= Catherine Cobham =

British Arabist

Catherine Cobham is a scholar and translator of Arabic literature.

She obtained a BA from Leeds University and an MA from Manchester University and taught at the University of St Andrews for many years. She continues to translate poetry and fiction from Arabic to English.

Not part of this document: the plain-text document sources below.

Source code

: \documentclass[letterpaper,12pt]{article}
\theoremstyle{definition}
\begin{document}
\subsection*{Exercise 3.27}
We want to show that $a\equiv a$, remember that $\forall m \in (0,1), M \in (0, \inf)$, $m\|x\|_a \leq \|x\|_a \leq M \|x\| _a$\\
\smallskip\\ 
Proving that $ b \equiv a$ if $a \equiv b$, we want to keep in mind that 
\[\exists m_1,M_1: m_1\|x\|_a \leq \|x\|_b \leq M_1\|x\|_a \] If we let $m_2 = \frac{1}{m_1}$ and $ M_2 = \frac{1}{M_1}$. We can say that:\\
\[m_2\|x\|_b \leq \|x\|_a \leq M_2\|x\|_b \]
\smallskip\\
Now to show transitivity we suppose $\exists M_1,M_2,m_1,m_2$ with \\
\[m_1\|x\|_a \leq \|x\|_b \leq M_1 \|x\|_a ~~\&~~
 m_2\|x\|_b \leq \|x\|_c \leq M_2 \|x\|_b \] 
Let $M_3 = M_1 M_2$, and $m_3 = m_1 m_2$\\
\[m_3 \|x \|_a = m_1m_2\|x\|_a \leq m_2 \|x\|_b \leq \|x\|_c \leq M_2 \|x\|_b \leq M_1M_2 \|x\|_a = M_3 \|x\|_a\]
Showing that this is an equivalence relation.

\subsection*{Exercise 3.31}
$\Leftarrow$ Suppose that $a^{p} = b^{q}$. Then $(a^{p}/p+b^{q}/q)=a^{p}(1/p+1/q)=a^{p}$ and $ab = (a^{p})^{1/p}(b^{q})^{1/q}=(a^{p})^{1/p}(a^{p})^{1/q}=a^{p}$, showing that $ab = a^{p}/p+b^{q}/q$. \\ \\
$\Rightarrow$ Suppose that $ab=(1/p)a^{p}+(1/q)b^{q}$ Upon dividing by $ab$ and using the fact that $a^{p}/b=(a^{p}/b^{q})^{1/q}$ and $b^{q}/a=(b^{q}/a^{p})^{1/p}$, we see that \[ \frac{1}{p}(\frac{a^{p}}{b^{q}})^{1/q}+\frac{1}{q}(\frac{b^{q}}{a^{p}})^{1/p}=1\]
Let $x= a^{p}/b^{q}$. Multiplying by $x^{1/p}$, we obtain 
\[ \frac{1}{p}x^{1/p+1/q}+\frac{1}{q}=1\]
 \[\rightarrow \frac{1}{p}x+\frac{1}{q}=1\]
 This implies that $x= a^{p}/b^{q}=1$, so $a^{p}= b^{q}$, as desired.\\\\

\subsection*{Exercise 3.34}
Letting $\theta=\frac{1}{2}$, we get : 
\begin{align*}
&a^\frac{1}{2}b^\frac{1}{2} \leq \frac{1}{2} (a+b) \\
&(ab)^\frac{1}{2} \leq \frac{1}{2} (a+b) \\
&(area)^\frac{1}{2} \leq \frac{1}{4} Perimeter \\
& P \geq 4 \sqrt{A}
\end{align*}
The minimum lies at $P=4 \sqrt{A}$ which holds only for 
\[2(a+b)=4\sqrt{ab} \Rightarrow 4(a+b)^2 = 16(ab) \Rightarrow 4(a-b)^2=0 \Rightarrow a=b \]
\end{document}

She has translated numerous literary works from Arabic to English, including several by the Lebanese author Hanan al-Shaykh.
- Adunis – An Introduction to Arab Poetics
- Fuad al–Takarli – The Long Way Back
- Hanan al-Shaykh – Beirut Blues
- Hanan al-Shaykh – I Sweep the Sun Off Rooftops
- Hanan al-Shaykh – Only in London
- Hanan al-Shaykh – Women of Sand and Myrrh
- Hasan Abdallah al-Qurashi – Spectres of Exile and Other Poems (co-translator: John Heath–Stubbs)
- Mahmoud Darwish – A River Dies of Thirst
- Naguib Mahfouz – The Harafish
- Nawal El Saadawi – Memoirs of a Woman Doctor
- Yusuf Idris – Rings of Burnished Brass
- A Reader of Modern Arabic Short Stories (co-editor with Sabry Hafez)
- Jasmine, Lady of the Arabs (editor; Safaya Salter, illustrator)
- The Iraqi Novel: Key Writers, Key Texts, Edinburgh Studies in Modern Arabic Literature, 2013 (with Fabio Caiani), Edinburgh University Press, 264 pages – "Followers of Arabic literature have long been awaiting the critical acclaim recently afforded to Iraqi fiction. ... This interest makes ... The Iraqi Novel a particular timely contribution that will provide English-language readers further exposure to Iraqi literature."